KUALA PEMBUANG – Pemerintah Kabupaten (Pemkab) Seruyan mengikuti Rapat Koordinasi (Rakor) Pengendalian Inflasi di Daerah secara virtual, di ruang Rapat Asisten gedung Kantor Bupati Seruyan, Senin 28 Oktober 2024.
Rapat inflasi ini diikuti oleh Asisten Bagian Perekonomian dan SDA Sekretariat Daerah (Setda) Seruyan Adhian Noor.
Adhian menyampaikan bahwa IPH Kabupaten Seruyan sendiri sampai dengan minggu ke-4 bulan Oktober 2024 adalah 0,330 dengan omoditas yang turut andil yaitu bawang merah 0,214, minyak goreng 0,176, dan bawang putih 0,162.
Rakor yang dipimpin oleh Menteri Dalam Negeri H. Muhammad Tito Karnavian, sementara itu dari Pemkab Seruyan dikuti oleh Asisten Perekonomian dan Pembangunan Adhian Noor.

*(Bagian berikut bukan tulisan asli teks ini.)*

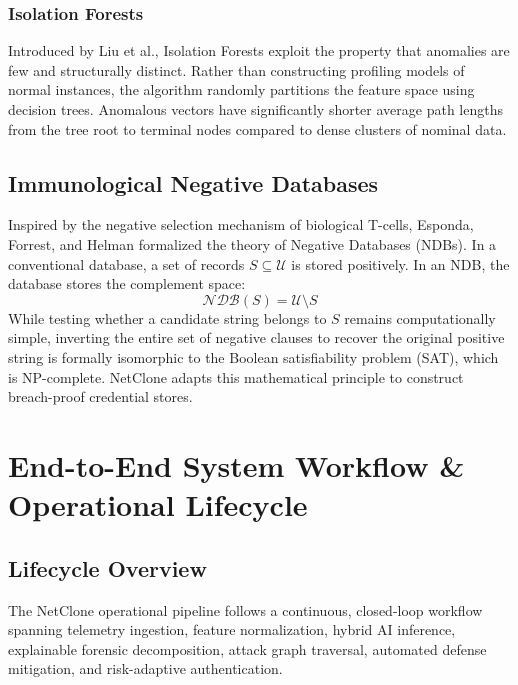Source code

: \documentclass[12pt,a4paper]{report}
\begin{document}
\subsection{Isolation Forests}
Introduced by Liu et al., Isolation Forests exploit the property that anomalies are few and structurally distinct. Rather than constructing profiling models of normal instances, the algorithm randomly partitions the feature space using decision trees. Anomalous vectors have significantly shorter average path lengths from the tree root to terminal nodes compared to dense clusters of nominal data.

\section{Immunological Negative Databases}
Inspired by the negative selection mechanism of biological T-cells, Esponda, Forrest, and Helman formalized the theory of Negative Databases (NDBs). In a conventional database, a set of records $S \subseteq \mathcal{U}$ is stored positively. In an NDB, the database stores the complement space:
\begin{equation}
    \mathcal{NDB}(S) = \mathcal{U} \setminus S
\end{equation}
While testing whether a candidate string belongs to $S$ remains computationally simple, inverting the entire set of negative clauses to recover the original positive string is formally isomorphic to the Boolean satisfiability problem (SAT), which is NP-complete. NetClone adapts this mathematical principle to construct breach-proof credential stores.

\chapter{End-to-End System Workflow \& Operational Lifecycle}

\section{Lifecycle Overview}
The NetClone operational pipeline follows a continuous, closed-loop workflow spanning telemetry ingestion, feature normalization, hybrid AI inference, explainable forensic decomposition, attack graph traversal, automated defense mitigation, and risk-adaptive authentication.
\end{document}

Dalam kesempatan ini, Mendagri memaparkan beberapa program dari Presiden Republik Indonesia, ia berharap agar rapat inflasi mingguan diteruskan.”Kita akan lanjutkan terus untuk menjaga inflasi dan menstabilkan harga barang dan jasa agar tidak memberatkan masyarakat,” ujarnya.
Mendagri juga menekankan beberapa hal diantaranya yaitu emastikan ketersediaan stok/pasokan secara rutin serta melakukan analisis prediksi kenaikan/penurunan harga bahan pangan pokok. Perlu percepatan realisasi impor bahan baku pakan untuk mengatasi permasalahan pakan ternak yang saat ini mengalami keterbatasan stok dan peningkatan harga yang berpotensi menyebabkan kerugian bagi peternak.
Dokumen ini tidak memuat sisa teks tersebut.